Su vertiginoso ascenso a la división de honor del cine de autor en unos momentos particularmente claves para el reconocimiento universal de una generación de directores, lo situó rápidamente en la élite de los grandes creadores al tiempo que mantenía sus lazos con el teatro, medio al que se consagró desde sus inicios profesionales en 1941, tanto como director escénico como dramaturgo, y que influirá enormemente en su posterior experiencia como cineasta.

Este hecho, decisivo en su formación profesional, se pondrá de relieve en muchos de sus más acreditados trabajos para la pantalla grande y para la TV, así como en la manera tan meticulosa con la que solía dirigir a esa formidable pléyade de actores de su propia escudería encabezada, entre otros, por Mai Zetterling, Max von Sydow, Gunnar Björnstrand, Harriet Andersson, Eva Dahlbeck, Ingrid Thulin, Bibi Andersson, Erland Josephson, Lenna Nyman, Ingrid Bergman o Allan Edwall, intérpretes eminentes cuya presencia en la vasta filmografía del maestro sueco ha quedado en la memoria del cine.

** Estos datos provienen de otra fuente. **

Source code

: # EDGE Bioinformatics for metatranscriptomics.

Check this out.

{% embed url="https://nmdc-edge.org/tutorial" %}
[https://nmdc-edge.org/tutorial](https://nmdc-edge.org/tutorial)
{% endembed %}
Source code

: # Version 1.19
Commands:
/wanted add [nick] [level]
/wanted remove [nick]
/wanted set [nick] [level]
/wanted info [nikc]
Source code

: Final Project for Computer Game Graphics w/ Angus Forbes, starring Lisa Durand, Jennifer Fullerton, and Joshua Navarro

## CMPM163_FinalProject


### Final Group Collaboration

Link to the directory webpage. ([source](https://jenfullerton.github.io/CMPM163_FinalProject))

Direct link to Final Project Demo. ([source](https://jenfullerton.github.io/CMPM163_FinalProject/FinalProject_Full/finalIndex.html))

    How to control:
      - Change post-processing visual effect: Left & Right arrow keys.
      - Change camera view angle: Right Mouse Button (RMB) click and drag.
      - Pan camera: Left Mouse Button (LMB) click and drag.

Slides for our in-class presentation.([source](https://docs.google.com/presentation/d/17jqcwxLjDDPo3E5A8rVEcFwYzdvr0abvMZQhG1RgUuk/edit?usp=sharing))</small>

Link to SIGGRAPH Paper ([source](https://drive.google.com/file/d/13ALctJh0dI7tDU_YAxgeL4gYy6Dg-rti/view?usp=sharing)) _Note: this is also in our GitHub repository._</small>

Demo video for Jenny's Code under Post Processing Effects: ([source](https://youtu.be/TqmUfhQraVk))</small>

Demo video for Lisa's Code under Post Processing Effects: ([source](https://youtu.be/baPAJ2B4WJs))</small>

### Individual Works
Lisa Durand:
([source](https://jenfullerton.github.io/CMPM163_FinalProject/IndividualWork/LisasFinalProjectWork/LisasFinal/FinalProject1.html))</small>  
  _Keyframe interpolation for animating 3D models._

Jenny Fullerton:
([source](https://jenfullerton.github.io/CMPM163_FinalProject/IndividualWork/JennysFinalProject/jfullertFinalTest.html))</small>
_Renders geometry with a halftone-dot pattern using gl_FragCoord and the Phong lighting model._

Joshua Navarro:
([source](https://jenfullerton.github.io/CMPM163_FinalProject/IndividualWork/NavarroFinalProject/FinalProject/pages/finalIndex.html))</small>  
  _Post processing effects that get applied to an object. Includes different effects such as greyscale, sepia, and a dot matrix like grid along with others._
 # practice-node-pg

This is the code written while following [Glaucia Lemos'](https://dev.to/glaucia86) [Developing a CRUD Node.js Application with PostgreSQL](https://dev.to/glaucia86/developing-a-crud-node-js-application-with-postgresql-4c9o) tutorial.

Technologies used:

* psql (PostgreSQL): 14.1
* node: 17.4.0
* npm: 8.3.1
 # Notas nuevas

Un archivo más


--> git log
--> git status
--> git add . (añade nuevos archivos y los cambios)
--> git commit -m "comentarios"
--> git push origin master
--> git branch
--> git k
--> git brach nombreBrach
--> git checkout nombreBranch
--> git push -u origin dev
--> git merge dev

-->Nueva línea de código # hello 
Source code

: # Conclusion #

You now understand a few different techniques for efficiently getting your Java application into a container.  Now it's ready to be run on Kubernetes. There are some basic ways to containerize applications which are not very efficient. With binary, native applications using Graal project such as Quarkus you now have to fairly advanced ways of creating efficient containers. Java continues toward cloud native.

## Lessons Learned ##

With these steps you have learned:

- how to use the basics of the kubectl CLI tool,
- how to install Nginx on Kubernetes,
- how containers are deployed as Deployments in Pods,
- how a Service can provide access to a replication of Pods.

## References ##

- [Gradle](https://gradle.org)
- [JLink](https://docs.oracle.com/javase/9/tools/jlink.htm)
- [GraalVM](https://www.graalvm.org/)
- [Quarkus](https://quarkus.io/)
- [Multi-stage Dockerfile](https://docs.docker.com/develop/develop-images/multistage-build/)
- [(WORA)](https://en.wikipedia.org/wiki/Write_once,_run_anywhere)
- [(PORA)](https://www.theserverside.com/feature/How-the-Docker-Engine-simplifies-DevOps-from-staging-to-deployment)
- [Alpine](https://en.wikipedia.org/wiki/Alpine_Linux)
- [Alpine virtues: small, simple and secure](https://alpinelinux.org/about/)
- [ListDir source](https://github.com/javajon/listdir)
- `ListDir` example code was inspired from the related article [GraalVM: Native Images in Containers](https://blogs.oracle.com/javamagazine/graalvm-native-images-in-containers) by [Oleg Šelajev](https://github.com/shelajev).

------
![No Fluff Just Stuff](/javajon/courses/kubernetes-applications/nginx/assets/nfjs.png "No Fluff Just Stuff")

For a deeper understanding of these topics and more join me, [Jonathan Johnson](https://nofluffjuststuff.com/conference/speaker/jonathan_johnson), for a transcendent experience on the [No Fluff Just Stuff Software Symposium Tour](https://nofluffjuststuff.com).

Se reconoció, desde sus inicios, discípulo de Alf Sjoberg, de Victor Sjöström y, sobre todo, del danés Carl Th. Dreyer, la suprema trinidad del cine mudo escandinavo, y siempre mostró un respeto reverencial por piezas canónicas del expresionismo alemán. En sus memorias, publicadas en 1987, deja meridianamente claro el crisol de influencias que más incidieron en la ejecución de su obra, de Tarkovsky -«el más grande de todos»- a Fellini, Kurosawa o Buñuel. El suyo fue un mundo de soledad, de sufrimientos, de fantasmas metafísicos, de sueños amargos, de angustias existenciales; un mundo donde el hombre aspira y desea llegar a una verdad suprema que explique los interrogantes que asedian su atrabiliaria vida.